4 Experimental evaluation

4.1 Database and experimental method

Experiments are carried out on the CASIAv3-Interval [46] and the IITDv1 iris database [77], where all left eye images of the CASIAv3 database are used for training purposes (see Section 4.2) and all five images of left and right eyes of the IITDv1 dataset are used for performance evaluations. Both datasets comprise good-quality NIR iris images of size 320×240 pixel. Number of subjects, images, and resulting amounts of genuine and impostor authentication attempts are summarized in Table 1. Sample pairs of left and right iris images of the IITDv1 database are depicted in Fig. 4.
Table 1

Overview of employed databases, corresponding number of subjects, iris images, and the resulting number of genuine and impostor comparisons

Set

Database

Subjects

Images

Gen.

Imp.

Training

CASIAv3 a

198

1334

4295

19,503

Evaluation

IITDv1 b

224

2240

2240

24,976

Note that the genuine and impostor scores have been derived following the recommendations of Mansfield and Wayman [86]

aLeft eyes

bLeft and right eyes

At pre-processing, the iris of a given sample image is detected, un-wrapped to an enhanced rectangular texture of 512×64 pixel, shown in Fig. 5 ac applying the weighted adaptive Hough algorithm proposed in [78]. In the feature extraction stage, two different iris recognition algorithms are employed where normalized enhanced iris textures are divided into stripes to obtain 10 one-dimensional signals, each one averaged from the pixels of 5 adjacent rows (the upper 512 × 50 rows are analysed). The first feature extraction method follows the Daugman-like 1D-LogGabor feature extraction algorithm of Masek [79] (LG) and the second follows the algorithm proposed by Ma et al. [80] (QSW) based on a quadratic spline wavelet. Both feature extraction techniques generate iris-codes of 512 × 20 = 10,240 bit. Sample iris-codes generated by both feature extraction methods are shown in Fig. 5 d, e. Custom implementations of employed segmentation and feature extractors are freely available in the University of Salzburg Iris Toolkit (USIT) [81]. For further details on the employed feature extraction algorithms, the reader is referred to [10].
Fig. 5

Iris recognition processing chain. a Iris image. b Iris detection. c Normalized iris texture. d Pre-processed iris texture. e, f Iris-codes of applied feature extractor for sample image 001-02 of the IITDv1 database

In accordance with IS ISO/IEC 19795-1:2006 [82], biometric performance is evaluated in terms of genuine match rate (GMR), false non-match rate (FNMR), false match rate (FMR), and equal error rate (EER). In addition, for the proposed fuzzy vault schemes, we estimate average genuine decoding time (GDT) and average impostor decoding time (IDT) and provided brute-force security (BFS) in bits. All experiments were performed on a single core of an Intel Core i7-3610QM CPU with 3.2 GHz on a standard workstation with sufficient RAM.

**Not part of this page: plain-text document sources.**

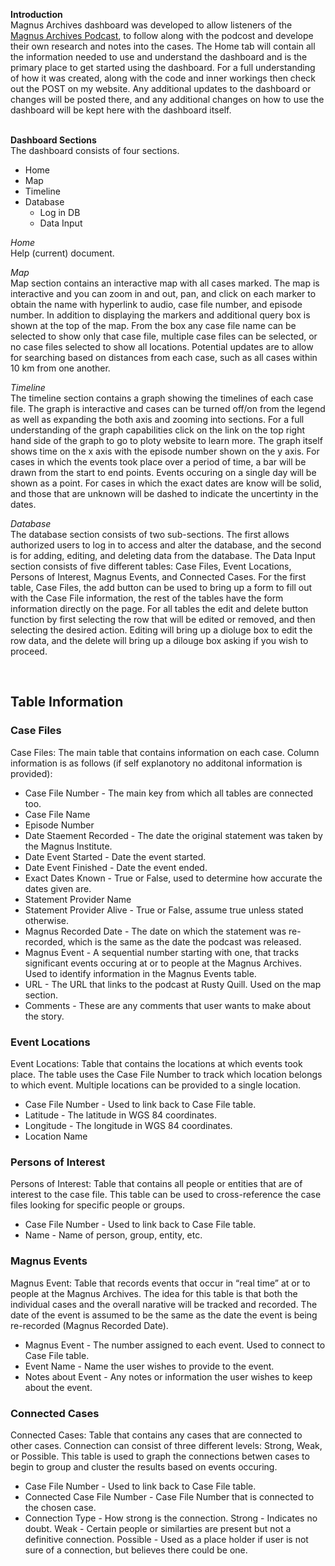 **Introduction** <br/> Magnus Archives dashboard was developed to allow
listeners of the [Magnus Archives
Podcast](http://rustyquill.com/the-magnus-archives/), to follow along
with the podcost and develope their own research and notes into the
cases. The Home tab will contain all the information needed to use and
understand the dashboard and is the primary place to get started using
the dashboard. For a full understanding of how it was created, along
with the code and inner workings then check out the POST on my website.
Any additional updates to the dashboard or changes will be posted there,
and any additional changes on how to use the dashboard will be kept here
with the dashboard itself.  
<br/>

**Dashboard Sections** <br/> The dashboard consists of four sections.

-   Home
-   Map
-   Timeline
-   Database
    -   Log in DB
    -   Data Input

*Home* <br/> Help (current) document.

*Map* <br/> Map section contains an interactive map with all cases
marked. The map is interactive and you can zoom in and out, pan, and
click on each marker to obtain the name with hyperlink to audio, case
file number, and episode number. In addition to displaying the markers
and additional query box is shown at the top of the map. From the box
any case file name can be selected to show only that case file, multiple
case files can be selected, or no case files selected to show all
locations. Potential updates are to allow for searching based on
distances from each case, such as all cases within 10 km from one
another.

*Timeline* <br/> The timeline section contains a graph showing the
timelines of each case file. The graph is interactive and cases can be
turned off/on from the legend as well as expanding the both axis and
zooming into sections. For a full understanding of the graph
capabilities click on the link on the top right hand side of the graph
to go to ploty website to learn more. The graph itself shows time on the
x axis with the episode number shown on the y axis. For cases in which
the events took place over a period of time, a bar will be drawn from
the start to end points. Events occuring on a single day will be shown
as a point. For cases in which the exact dates are know will be solid,
and those that are unknown will be dashed to indicate the uncertinty in
the dates.

*Database* <br/> The database section consists of two sub-sections. The
first allows authorized users to log in to access and alter the
database, and the second is for adding, editing, and deleting data from
the database. The Data Input section consists of five different tables:
Case Files, Event Locations, Persons of Interest, Magnus Events, and
Connected Cases. For the first table, Case Files, the add button can be
used to bring up a form to fill out with the Case File information, the
rest of the tables have the form information directly on the page. For
all tables the edit and delete button function by first selecting the
row that will be edited or removed, and then selecting the desired
action. Editing will bring up a dioluge box to edit the row data, and
the delete will bring up a dilouge box asking if you wish to proceed.

<br/>

Table Information
-----------------

### Case Files

Case Files: The main table that contains information on each case.
Column information is as follows (if self explanotory no additonal
information is provided):

-   Case File Number - The main key from which all tables are connected
    too.
-   Case File Name
-   Episode Number
-   Date Staement Recorded - The date the original statement was taken
    by the Magnus Institute.
-   Date Event Started - Date the event started.
-   Date Event Finished - Date the event ended.
-   Exact Dates Known - True or False, used to determine how accurate
    the dates given are.
-   Statement Provider Name
-   Statement Provider Alive - True or False, assume true unless stated
    otherwise.
-   Magnus Recorded Date - The date on which the statement was
    re-recorded, which is the same as the date the podcast was released.
-   Magnus Event - A sequential number starting with one, that tracks
    significant events occuring at or to people at the Magnus Archives.
    Used to identify information in the Magnus Events table.
-   URL - The URL that links to the podcast at Rusty Quill. Used on the
    map section.
-   Comments - These are any comments that user wants to make about the
    story.

### Event Locations

Event Locations: Table that contains the locations at which events took
place. The table uses the Case File Number to track which location
belongs to which event. Multiple locations can be provided to a single
location.

-   Case File Number - Used to link back to Case File table.
-   Latitude - The latitude in WGS 84 coordinates.
-   Longitude - The longitude in WGS 84 coordinates.
-   Location Name

### Persons of Interest

Persons of Interest: Table that contains all people or entities that are
of interest to the case file. This table can be used to cross-reference
the case files looking for specific people or groups.

-   Case File Number - Used to link back to Case File table.
-   Name - Name of person, group, entity, etc.

### Magnus Events

Magnus Event: Table that records events that occur in “real time” at or
to people at the Magnus Archives. The idea for this table is that both
the individual cases and the overall narative will be tracked and
recorded. The date of the event is assumed to be the same as the date
the event is being re-recorded (Magnus Recorded Date).

-   Magnus Event - The number assigned to each event. Used to connect to
    Case File table.
-   Event Name - Name the user wishes to provide to the event.
-   Notes about Event - Any notes or information the user wishes to keep
    about the event.

### Connected Cases

Connected Cases: Table that contains any cases that are connected to
other cases. Connection can consist of three different levels: Strong,
Weak, or Possible. This table is used to graph the connections betwen
cases to begin to group and cluster the results based on events
occuring.

-   Case File Number - Used to link back to Case File table.
-   Connected Case File Number - Case File Number that is connected to
    the chosen case.
-   Connection Type - How strong is the connection. Strong - Indicates
    no doubt. Weak - Certain people or similarties are present but not a
    definitive connection. Possible - Used as a place holder if user is
    not sure of a connection, but believes there could be one.

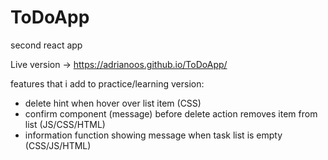 # ToDoApp
second react app

Live version -> https://adrianoos.github.io/ToDoApp/

features that i add to practice/learning version:
- delete hint when hover over list item (CSS)
- confirm component (message) before delete action removes item from list (JS/CSS/HTML)
- information function showing message when task list is empty (CSS/JS/HTML)
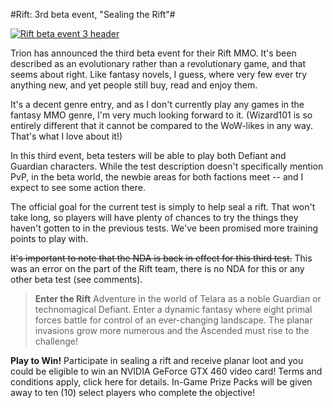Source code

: #Rift: 3rd beta event, "Sealing the Rift"#

[![](http://westkarana.com/wp-content/uploads/2010/12/rift3-480x186.jpg "Rift beta event 3 header")](http://westkarana.com/wp-content/uploads/2010/12/rift3.jpg)

Trion has announced the third beta event for their Rift MMO. It's been described as an evolutionary rather than a revolutionary game, and that seems about right. Like fantasy novels, I guess, where very few ever try anything new, and yet people still buy, read and enjoy them.

It's a decent genre entry, and as I don't currently play any games in the fantasy MMO genre, I'm very much looking forward to it. (Wizard101 is so entirely different that it cannot be compared to the WoW-likes in any way. That's what I love about it!)

In this third event, beta testers will be able to play both Defiant and Guardian characters. While the test description doesn't specifically mention PvP, in the beta world, the newbie areas for both factions meet -- and I expect to see some action there.

The official goal for the current test is simply to help seal a rift. That won't take long, so players will have plenty of chances to try the things they haven't gotten to in the previous tests. We've been promised more training points to play with.

~~It's important to note that the NDA is back in effect for this third test.~~ This was an error on the part of the Rift team, there is no NDA for this or any other beta test (see comments).


> **Enter the Rift** 
Adventure in the world of Telara as a noble Guardian or technomagical Defiant. Enter a dynamic fantasy where eight primal forces battle for control of an ever-changing landscape. The planar invasions grow more numerous and the Ascended must rise to the challenge!

**Play to Win!**
Participate in sealing a rift and receive planar loot and you could be eligible to win an NVIDIA GeForce GTX 460 video card! Terms and conditions apply, click here for details. In-Game Prize Packs will be given away to ten (10) select players who complete the objective!



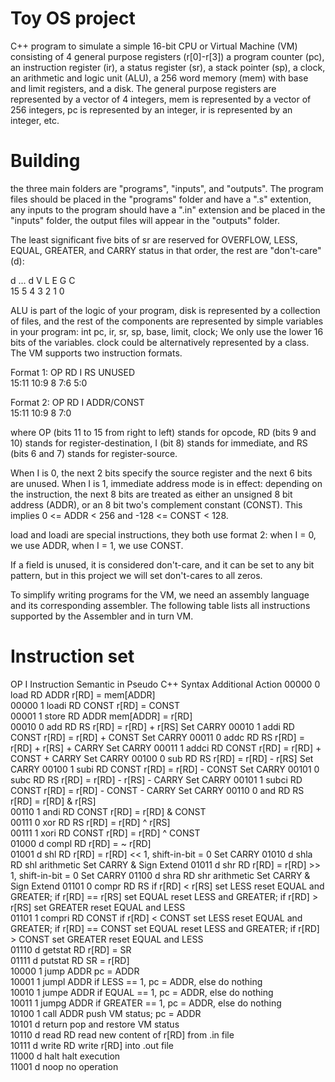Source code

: # Toy OS project
C++ program to simulate a simple 16-bit CPU or Virtual Machine (VM) consisting of 4 general purpose registers (r[0]-r[3]) a program counter (pc), an instruction register (ir), a status register (sr), a stack pointer (sp), a clock, an arithmetic and logic unit (ALU), a 256 word memory (mem) with base and limit registers, and a disk. 
The general purpose registers are represented by a vector of 4 integers, mem is represented by a vector of 256 integers, pc is represented by an integer, ir is represented by an integer, etc.

# Building
the three main folders are "programs", "inputs", and "outputs". The program files should be placed in the "programs" folder and have a ".s" extention, any inputs to the program should have a ".in" extension and be placed in the "inputs" folder, the output files will appear in the "outputs" folder. 


The least significant five bits of sr are reserved for OVERFLOW, LESS, EQUAL, GREATER, and CARRY status in that order, the rest are "don't-care" (d): 

  d  	          ...          	  d  	  V  	  L  	  E  	  G  	  C  
15		  5	  4	  3	  2	  1	  0

ALU is part of the logic of your program, disk is represented by a collection of files, and the rest of the components are represented by simple variables in your program:
	int pc, ir, sr, sp, base, limit, clock;
We only use the lower 16 bits of the variables. clock could be alternatively represented by a class.
The VM supports two instruction formats. 

Format 1:
      OP      	RD	I	RS	      UNUSED        
      15:11      	10:9	8	7:6	          5:0      

Format 2:
      OP      	RD	I	      ADDR/CONST      
      15:11      	10:9	8	              7:0      

where OP (bits 11 to 15 from right to left) stands for opcode, 
RD (bits 9 and 10) stands for register-destination, 
I (bit 8) stands for immediate, 
and RS (bits 6 and 7) stands for register-source. 

When I is 0, the next 2 bits specify the source register and the next 6 bits are unused. 
When I is 1, immediate address mode is in effect: depending on the instruction, the next 8 bits are treated as either an unsigned 8 bit address (ADDR), or an 8 bit two's complement constant (CONST). This implies 0 <= ADDR < 256 and -128 <= CONST < 128. 

load and loadi are special instructions, they both use format 2: when I = 0, we use ADDR, when I = 1, we use CONST. 

If a field is unused, it is considered don't-care, and it can be set to any bit pattern, but in this project we will set don't-cares to all zeros. 

To simplify writing programs for the VM, we need an assembly language and its corresponding assembler. The following table lists all instructions supported by the Assembler and in turn VM. 



# Instruction set
  OP	I	Instruction	Semantic in Pseudo C++ Syntax	          Additional Action
00000	0	load RD ADDR	r[RD] = mem[ADDR]	 
00000	1	loadi RD CONST	r[RD] = CONST	 
00001	1	store RD ADDR	mem[ADDR] = r[RD]	 
00010	0	add RD RS	r[RD] = r[RD] + r[RS]	                        Set CARRY
00010	1	addi RD CONST	r[RD] = r[RD] + CONST	                    Set CARRY
00011	0	addc RD RS	r[RD] = r[RD] + r[RS] + CARRY	              Set CARRY
00011	1	addci RD CONST	r[RD] = r[RD] + CONST + CARRY	          Set CARRY
00100	0	sub RD RS	r[RD] = r[RD] - r[RS]	                        Set CARRY
00100	1	subi RD CONST	r[RD] = r[RD] - CONST	                    Set CARRY
00101	0	subc RD RS	r[RD] = r[RD] - r[RS] - CARRY	              Set CARRY
00101	1	subci RD CONST	r[RD] = r[RD] - CONST - CARRY	          Set CARRY
00110	0	and RD RS	r[RD] = r[RD] & r[RS]	 
00110	1	andi RD CONST	r[RD] = r[RD] & CONST	 
00111	0	xor RD RS	r[RD] = r[RD] ^ r[RS]	 
00111	1	xori RD CONST	r[RD] = r[RD] ^ CONST	 
01000	d	compl RD	r[RD] = ~ r[RD]	 
01001	d	shl RD	r[RD] = r[RD] << 1, shift-in-bit = 0	          Set CARRY
01010	d	shla RD	shl arithmetic	                                Set CARRY & Sign Extend
01011	d	shr RD	r[RD] = r[RD] >> 1, shift-in-bit = 0	          Set CARRY
01100	d	shra RD	shr arithmetic	                                Set CARRY & Sign Extend
01101	0	compr RD RS	if r[RD] < r[RS] set LESS reset EQUAL and GREATER; 
        if r[RD] == r[RS] set EQUAL reset LESS and GREATER; 
        if r[RD] > r[RS] set GREATER reset EQUAL and LESS	 
01101	1	compri RD CONST  	if r[RD] < CONST set LESS reset EQUAL and GREATER; 
        if r[RD] == CONST set EQUAL reset LESS and GREATER; 
        if r[RD] > CONST set GREATER reset EQUAL and LESS	 
01110	d	getstat RD	r[RD] = SR	 
01111	d	putstat RD	SR = r[RD]	 
10000	1	jump ADDR	pc = ADDR	 
10001	1	jumpl ADDR	if LESS == 1, pc = ADDR, else do nothing	 
10010	1	jumpe ADDR	if EQUAL == 1, pc = ADDR, else do nothing	 
10011	1	jumpg ADDR	if GREATER == 1, pc = ADDR, else do nothing	 
10100	1	call ADDR	push VM status; pc = ADDR	 
10101	d	return	pop and restore VM status	 
10110	d	read RD	read new content of r[RD] from .in file	 
10111	d	write RD	write r[RD] into .out file	 
11000	d	halt	halt execution	 
11001	d	noop	no operation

Its resistance to recovery attacks, i.e. the effort for an imposter given a vault record to recover the original feature sets or the secret polynomial, represents a fundamental aspect of a fuzzy vault implementation. Generally, the fuzzy vault can be attacked by a brute-force attack, where the attacker repeatedly samples k points from the vault and tries to interpolate the secret polynomial from these. The expected number of attempts of this attack can be estimated by combinatorial means [83]. In contrast, the false-accept attack exploits the specific distribution of the biometric features, by repeatedly simulating verifications employing features of randomly chosen (real) iris-codes. The success probability of the false-accept attack is equal to the FMR provided by the employed parameter setting. In order to optimize the success rate, the attacker can deviate from the parameters used in actual operation; however, in the proposed scheme, the number of decoding iterations is the only parameter that is not already fixed at the time of enrolment. It has been proven in [68] that the expected number of decoding attempts of the false-accept attack is minimized for using one iteration. Moreover, it has been shown that an attacker’s success probability is maximized by using simple polynomial interpolation as opposed to using a Reed-Solomon decoder. Hence, we report the security in terms of false-accept security (FA security) using this optimal strategy.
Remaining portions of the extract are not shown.